Diante de tal situação, é equivocado e perigoso dizer que estamos sem opção. Primeiro, devemos usar o contexto internacional em nosso favor. Nossas florestas, em particular a Amazônica, são o “pulmão do mundo” e devemos usar a visibilidade que elas possuem para que o governo sinta a pressão internacional. A questão do fundo Amazônia deve ser apenas o começo da pressão. Além disso, o mundo conhece uma nova onda de movimentos pelo meio-ambiente liderados por jovens estudantes como Greta Thunberg. Devemos então usar essas duas dinâmicas: aumentar a pressão internacional e nos juntar a um dos movimentos mais originais da história. Nacionalmente, ainda temos muito trabalho pela frente: tanto a pauta de educação (ver Manifesto da Balbúrdia) quanto do meio-ambiente devem se transformar nos dois fronts principais da oposição, pois, são duas questões que reúnem muito mais que as pautas vazias, como a do “fascismo” ou os escândalos semanais oriundos das declarações presidenciais.

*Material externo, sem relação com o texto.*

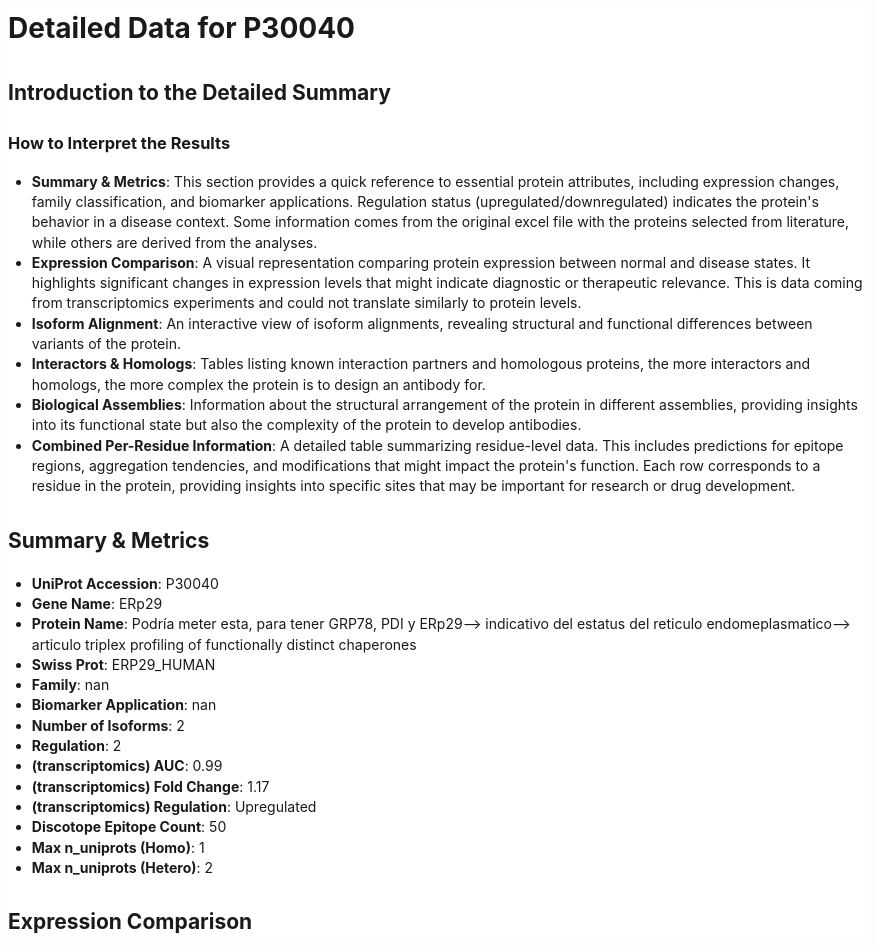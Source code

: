 # Detailed Data for P30040


## Introduction to the Detailed Summary

### How to Interpret the Results

- **Summary & Metrics**: This section provides a quick reference to essential protein attributes, including expression changes, family classification, and biomarker applications. Regulation status (upregulated/downregulated) indicates the protein's behavior in a disease context. Some information comes from the original excel file with the proteins selected from literature, while others are derived from the analyses.
- **Expression Comparison**: A visual representation comparing protein expression between normal and disease states. It highlights significant changes in expression levels that might indicate diagnostic or therapeutic relevance. This is data coming from transcriptomics experiments and could not translate similarly to protein levels.
- **Isoform Alignment**: An interactive view of isoform alignments, revealing structural and functional differences between variants of the protein.
- **Interactors & Homologs**: Tables listing known interaction partners and homologous proteins, the more interactors and homologs, the more complex the protein is to design an antibody for.
- **Biological Assemblies**: Information about the structural arrangement of the protein in different assemblies, providing insights into its functional state but also the complexity of the protein to develop antibodies.
- **Combined Per-Residue Information**: A detailed table summarizing residue-level data. This includes predictions for epitope regions, aggregation tendencies, and modifications that might impact the protein's function. Each row corresponds to a residue in the protein, providing insights into specific sites that may be important for research or drug development.
## Summary & Metrics

- **UniProt Accession**: P30040
- **Gene Name**: ERp29
- **Protein Name**: Podría meter esta, para tener GRP78, PDI y ERp29--> indicativo del estatus del reticulo endomeplasmatico--> articulo triplex profiling of functionally distinct chaperones
- **Swiss Prot**: ERP29_HUMAN
- **Family**: nan
- **Biomarker Application**: nan
- **Number of Isoforms**: 2
- **Regulation**: 2
- **(transcriptomics) AUC**: 0.99
- **(transcriptomics) Fold Change**: 1.17
- **(transcriptomics) Regulation**: Upregulated
- **Discotope Epitope Count**: 50
- **Max n_uniprots (Homo)**: 1
- **Max n_uniprots (Hetero)**: 2


## Expression Comparison
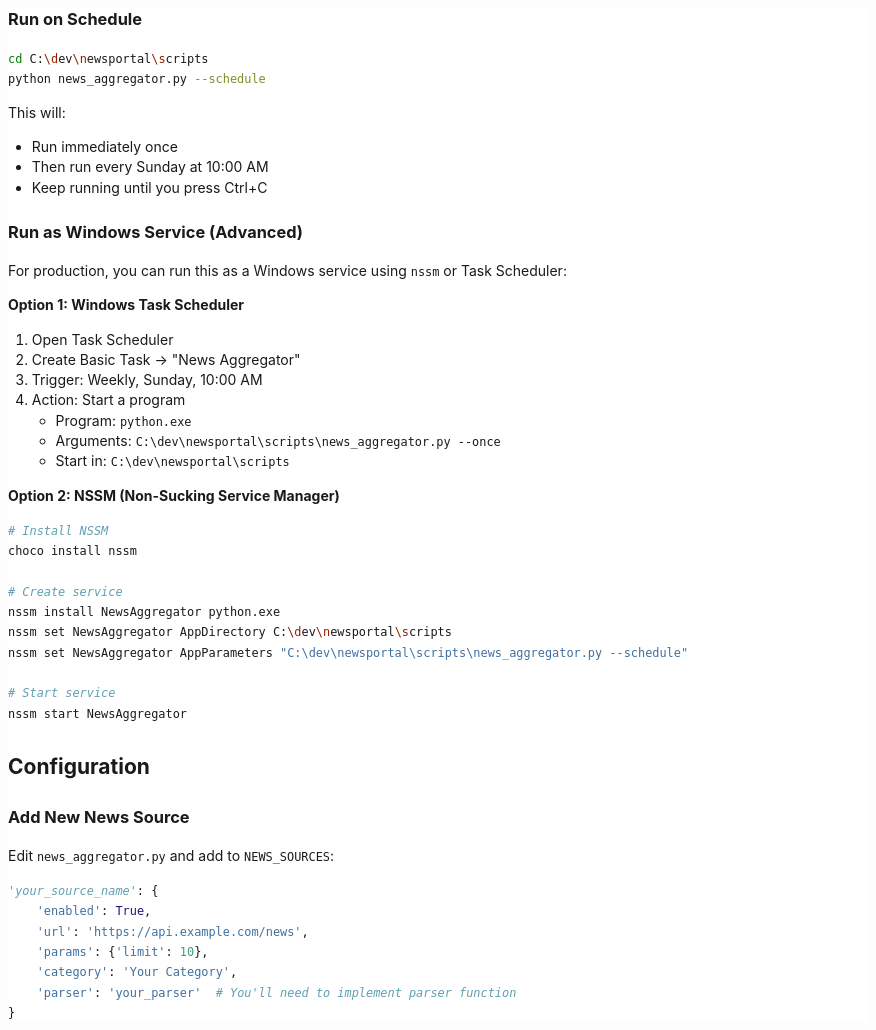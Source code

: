 ### Run on Schedule

```bash
cd C:\dev\newsportal\scripts
python news_aggregator.py --schedule
```

This will:
- Run immediately once
- Then run every Sunday at 10:00 AM
- Keep running until you press Ctrl+C

### Run as Windows Service (Advanced)

For production, you can run this as a Windows service using `nssm` or Task Scheduler:

**Option 1: Windows Task Scheduler**

1. Open Task Scheduler
2. Create Basic Task → "News Aggregator"
3. Trigger: Weekly, Sunday, 10:00 AM
4. Action: Start a program
   - Program: `python.exe`
   - Arguments: `C:\dev\newsportal\scripts\news_aggregator.py --once`
   - Start in: `C:\dev\newsportal\scripts`

**Option 2: NSSM (Non-Sucking Service Manager)**

```bash
# Install NSSM
choco install nssm

# Create service
nssm install NewsAggregator python.exe
nssm set NewsAggregator AppDirectory C:\dev\newsportal\scripts
nssm set NewsAggregator AppParameters "C:\dev\newsportal\scripts\news_aggregator.py --schedule"

# Start service
nssm start NewsAggregator
```

## Configuration

### Add New News Source

Edit `news_aggregator.py` and add to `NEWS_SOURCES`:

```python
'your_source_name': {
    'enabled': True,
    'url': 'https://api.example.com/news',
    'params': {'limit': 10},
    'category': 'Your Category',
    'parser': 'your_parser'  # You'll need to implement parser function
}
```
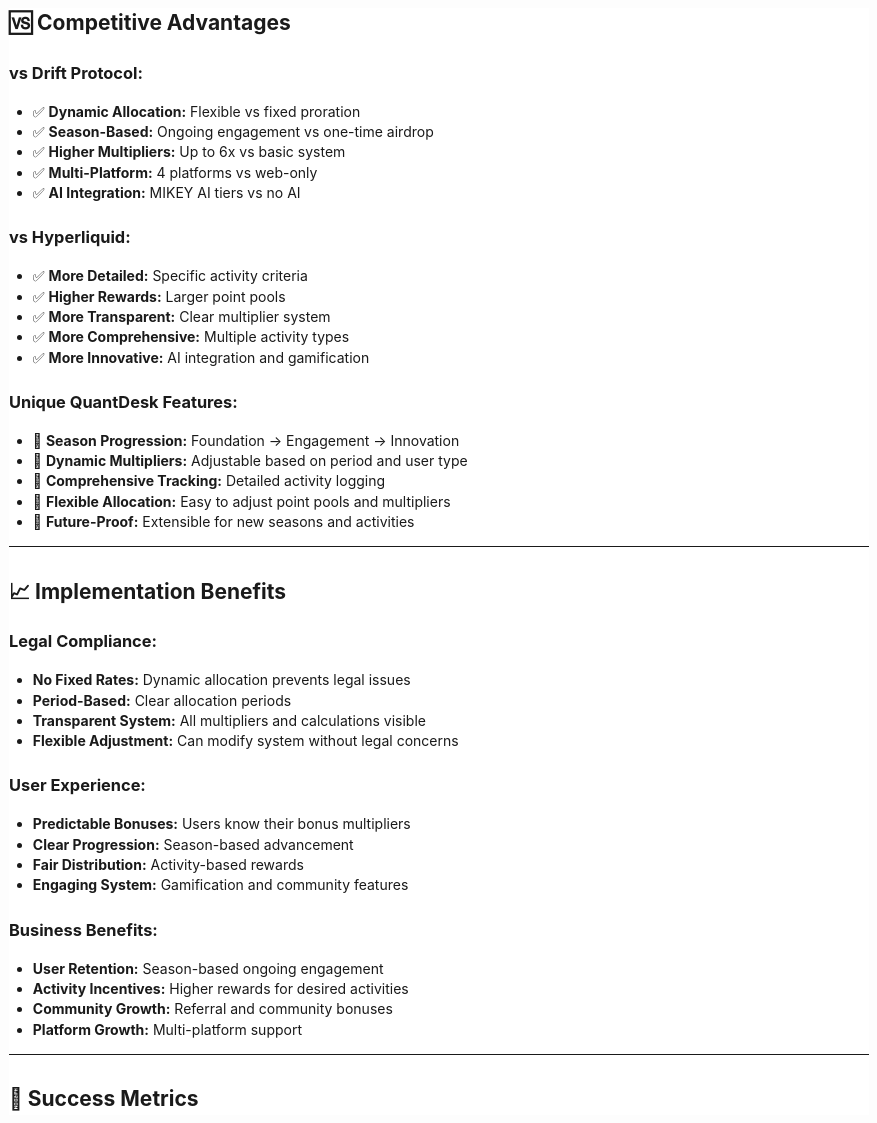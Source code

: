 
## 🆚 **Competitive Advantages**

### **vs Drift Protocol:**
- ✅ **Dynamic Allocation:** Flexible vs fixed proration
- ✅ **Season-Based:** Ongoing engagement vs one-time airdrop
- ✅ **Higher Multipliers:** Up to 6x vs basic system
- ✅ **Multi-Platform:** 4 platforms vs web-only
- ✅ **AI Integration:** MIKEY AI tiers vs no AI

### **vs Hyperliquid:**
- ✅ **More Detailed:** Specific activity criteria
- ✅ **Higher Rewards:** Larger point pools
- ✅ **More Transparent:** Clear multiplier system
- ✅ **More Comprehensive:** Multiple activity types
- ✅ **More Innovative:** AI integration and gamification

### **Unique QuantDesk Features:**
- 🚀 **Season Progression:** Foundation → Engagement → Innovation
- 🚀 **Dynamic Multipliers:** Adjustable based on period and user type
- 🚀 **Comprehensive Tracking:** Detailed activity logging
- 🚀 **Flexible Allocation:** Easy to adjust point pools and multipliers
- 🚀 **Future-Proof:** Extensible for new seasons and activities

---

## 📈 **Implementation Benefits**

### **Legal Compliance:**
- **No Fixed Rates:** Dynamic allocation prevents legal issues
- **Period-Based:** Clear allocation periods
- **Transparent System:** All multipliers and calculations visible
- **Flexible Adjustment:** Can modify system without legal concerns

### **User Experience:**
- **Predictable Bonuses:** Users know their bonus multipliers
- **Clear Progression:** Season-based advancement
- **Fair Distribution:** Activity-based rewards
- **Engaging System:** Gamification and community features

### **Business Benefits:**
- **User Retention:** Season-based ongoing engagement
- **Activity Incentives:** Higher rewards for desired activities
- **Community Growth:** Referral and community bonuses
- **Platform Growth:** Multi-platform support

---

## 🎯 **Success Metrics**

São duas pautas que reúnem em um país tão dividido e que permitem ir além da guerra cultural entre olavetes e lulistas. Para isto, devemos valorizar mais nossos cientistas e especialistas (os ex-ministros do Meio-Ambiente, por exemplo) e formar uma oposição original que consiga ir além das pautas do PT e seus satélites partidários (Psol, PCdoB) e militantes. Tais pautas constituem o principal empecilho e devem ser consideradas separadamente: de fato, a sua presença nas manifestações da educação, por exemplo, serviu como argumento para o governo, proclamando que eram todos “aparelhados”. Devemos lembrar que o PT foi fundado por duas faces: Lula (o sindicato, a indústria) e Chico Mendes (o ambientalista, o campo), e foi este mesmo PT que escolheu esquecer a sua segunda face ao longo do governo Dilma, abrindo alas para Temer e Bolsonaro.